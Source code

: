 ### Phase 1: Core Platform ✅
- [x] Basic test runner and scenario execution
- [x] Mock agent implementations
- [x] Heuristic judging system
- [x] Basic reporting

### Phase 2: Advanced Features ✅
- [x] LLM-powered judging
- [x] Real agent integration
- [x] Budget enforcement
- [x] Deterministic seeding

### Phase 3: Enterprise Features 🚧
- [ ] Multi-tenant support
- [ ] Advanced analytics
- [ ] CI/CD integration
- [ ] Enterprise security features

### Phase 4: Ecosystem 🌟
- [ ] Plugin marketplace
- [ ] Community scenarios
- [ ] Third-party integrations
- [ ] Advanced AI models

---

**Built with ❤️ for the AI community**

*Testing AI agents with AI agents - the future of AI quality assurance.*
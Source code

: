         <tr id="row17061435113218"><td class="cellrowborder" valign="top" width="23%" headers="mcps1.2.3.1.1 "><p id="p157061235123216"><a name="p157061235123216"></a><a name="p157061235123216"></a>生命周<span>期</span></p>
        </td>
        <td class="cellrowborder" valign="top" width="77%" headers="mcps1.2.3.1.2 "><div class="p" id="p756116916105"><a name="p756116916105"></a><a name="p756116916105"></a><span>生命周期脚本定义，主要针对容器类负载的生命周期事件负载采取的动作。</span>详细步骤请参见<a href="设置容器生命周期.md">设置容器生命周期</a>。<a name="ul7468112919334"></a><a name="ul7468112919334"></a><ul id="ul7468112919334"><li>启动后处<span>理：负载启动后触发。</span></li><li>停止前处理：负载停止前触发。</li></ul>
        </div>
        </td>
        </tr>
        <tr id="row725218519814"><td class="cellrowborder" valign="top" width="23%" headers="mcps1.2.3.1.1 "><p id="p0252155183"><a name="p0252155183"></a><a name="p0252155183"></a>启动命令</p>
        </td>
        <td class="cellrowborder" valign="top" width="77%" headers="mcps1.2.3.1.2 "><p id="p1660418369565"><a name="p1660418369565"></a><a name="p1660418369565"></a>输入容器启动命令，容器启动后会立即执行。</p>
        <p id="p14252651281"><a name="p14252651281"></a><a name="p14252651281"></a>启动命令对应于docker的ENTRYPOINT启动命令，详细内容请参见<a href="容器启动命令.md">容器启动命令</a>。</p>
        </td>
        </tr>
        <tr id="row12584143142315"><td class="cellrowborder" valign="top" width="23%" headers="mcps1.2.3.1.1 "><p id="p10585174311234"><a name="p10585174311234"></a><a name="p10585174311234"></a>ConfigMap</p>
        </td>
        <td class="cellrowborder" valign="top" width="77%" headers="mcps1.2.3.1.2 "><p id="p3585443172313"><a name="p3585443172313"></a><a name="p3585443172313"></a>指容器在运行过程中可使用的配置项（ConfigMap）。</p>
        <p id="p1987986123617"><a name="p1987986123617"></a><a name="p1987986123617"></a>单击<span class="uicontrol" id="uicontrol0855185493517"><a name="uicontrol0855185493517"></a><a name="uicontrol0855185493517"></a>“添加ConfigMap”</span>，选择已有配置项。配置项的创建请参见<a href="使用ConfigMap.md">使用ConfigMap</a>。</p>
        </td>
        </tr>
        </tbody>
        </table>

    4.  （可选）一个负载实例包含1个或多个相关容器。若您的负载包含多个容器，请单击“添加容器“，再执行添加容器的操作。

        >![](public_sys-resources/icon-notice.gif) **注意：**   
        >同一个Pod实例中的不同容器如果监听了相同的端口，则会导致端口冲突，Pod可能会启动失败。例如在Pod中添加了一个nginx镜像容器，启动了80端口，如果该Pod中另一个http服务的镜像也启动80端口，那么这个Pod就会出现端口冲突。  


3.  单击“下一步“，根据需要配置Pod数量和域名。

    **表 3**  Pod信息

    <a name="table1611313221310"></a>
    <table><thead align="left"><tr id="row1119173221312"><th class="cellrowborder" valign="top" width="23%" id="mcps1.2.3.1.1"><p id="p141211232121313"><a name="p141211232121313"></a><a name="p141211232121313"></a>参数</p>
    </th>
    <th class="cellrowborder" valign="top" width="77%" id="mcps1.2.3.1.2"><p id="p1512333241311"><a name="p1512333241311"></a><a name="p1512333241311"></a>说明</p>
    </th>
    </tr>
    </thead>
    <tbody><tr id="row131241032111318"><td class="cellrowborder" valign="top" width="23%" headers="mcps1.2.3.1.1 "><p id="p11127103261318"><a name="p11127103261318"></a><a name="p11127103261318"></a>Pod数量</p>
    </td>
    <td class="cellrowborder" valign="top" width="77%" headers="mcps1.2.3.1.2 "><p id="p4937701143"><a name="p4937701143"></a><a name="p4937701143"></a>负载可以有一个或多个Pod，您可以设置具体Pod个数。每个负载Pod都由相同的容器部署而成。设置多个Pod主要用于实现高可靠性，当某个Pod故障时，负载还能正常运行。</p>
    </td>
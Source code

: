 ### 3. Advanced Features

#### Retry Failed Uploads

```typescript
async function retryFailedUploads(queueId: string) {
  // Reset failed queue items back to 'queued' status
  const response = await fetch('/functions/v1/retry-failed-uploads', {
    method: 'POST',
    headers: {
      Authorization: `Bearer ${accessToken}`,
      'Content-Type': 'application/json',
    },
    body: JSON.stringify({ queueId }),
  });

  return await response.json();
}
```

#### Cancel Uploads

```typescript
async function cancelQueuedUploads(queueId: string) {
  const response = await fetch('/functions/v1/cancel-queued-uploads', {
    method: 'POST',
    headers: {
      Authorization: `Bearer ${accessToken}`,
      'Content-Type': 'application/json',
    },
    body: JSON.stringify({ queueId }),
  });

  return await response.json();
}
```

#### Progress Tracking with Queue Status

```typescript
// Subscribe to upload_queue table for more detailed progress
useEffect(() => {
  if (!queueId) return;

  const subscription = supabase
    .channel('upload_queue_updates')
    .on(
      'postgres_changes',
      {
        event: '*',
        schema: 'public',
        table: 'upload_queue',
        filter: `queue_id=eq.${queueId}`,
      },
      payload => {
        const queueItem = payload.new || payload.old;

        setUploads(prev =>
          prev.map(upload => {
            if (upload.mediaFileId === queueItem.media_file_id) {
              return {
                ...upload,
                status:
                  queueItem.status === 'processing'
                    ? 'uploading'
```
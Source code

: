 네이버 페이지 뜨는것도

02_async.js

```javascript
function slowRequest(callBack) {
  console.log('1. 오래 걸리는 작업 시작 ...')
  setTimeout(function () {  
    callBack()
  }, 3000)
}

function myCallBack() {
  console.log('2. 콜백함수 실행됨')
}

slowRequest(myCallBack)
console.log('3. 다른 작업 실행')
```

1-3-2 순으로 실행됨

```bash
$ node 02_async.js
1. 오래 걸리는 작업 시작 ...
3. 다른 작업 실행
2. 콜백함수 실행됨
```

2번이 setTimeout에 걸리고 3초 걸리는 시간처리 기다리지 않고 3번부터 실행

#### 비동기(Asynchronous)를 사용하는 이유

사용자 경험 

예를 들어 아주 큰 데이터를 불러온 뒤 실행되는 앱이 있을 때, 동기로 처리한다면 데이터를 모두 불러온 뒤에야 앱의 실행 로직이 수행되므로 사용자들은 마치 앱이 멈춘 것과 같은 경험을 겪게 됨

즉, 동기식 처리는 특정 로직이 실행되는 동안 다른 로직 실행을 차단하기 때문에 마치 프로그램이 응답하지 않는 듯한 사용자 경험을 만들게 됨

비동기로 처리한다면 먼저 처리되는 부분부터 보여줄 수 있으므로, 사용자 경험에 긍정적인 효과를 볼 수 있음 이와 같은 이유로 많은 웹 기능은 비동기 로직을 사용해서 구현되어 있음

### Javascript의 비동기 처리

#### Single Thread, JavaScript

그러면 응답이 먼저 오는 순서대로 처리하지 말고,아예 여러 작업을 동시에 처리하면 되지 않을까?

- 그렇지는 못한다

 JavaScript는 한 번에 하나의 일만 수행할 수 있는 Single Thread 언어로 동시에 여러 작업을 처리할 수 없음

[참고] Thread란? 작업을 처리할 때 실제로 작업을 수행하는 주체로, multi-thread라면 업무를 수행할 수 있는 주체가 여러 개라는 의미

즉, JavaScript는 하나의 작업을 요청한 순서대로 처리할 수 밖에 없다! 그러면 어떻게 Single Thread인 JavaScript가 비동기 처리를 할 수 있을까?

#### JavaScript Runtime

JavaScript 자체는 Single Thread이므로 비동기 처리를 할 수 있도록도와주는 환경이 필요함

....

§ **EXERCISE BRIEF**
Only the lines from the top of the data through the line that contains "- [ ] Multi-tenant support" should be quoted, exactly as they stand.

§ **YOUR RESPONSE**
Source code

: ### Phase 1: Core Platform ✅
- [x] Basic test runner and scenario execution
- [x] Mock agent implementations
- [x] Heuristic judging system
- [x] Basic reporting

### Phase 2: Advanced Features ✅
- [x] LLM-powered judging
- [x] Real agent integration
- [x] Budget enforcement
- [x] Deterministic seeding

### Phase 3: Enterprise Features 🚧
- [ ] Multi-tenant support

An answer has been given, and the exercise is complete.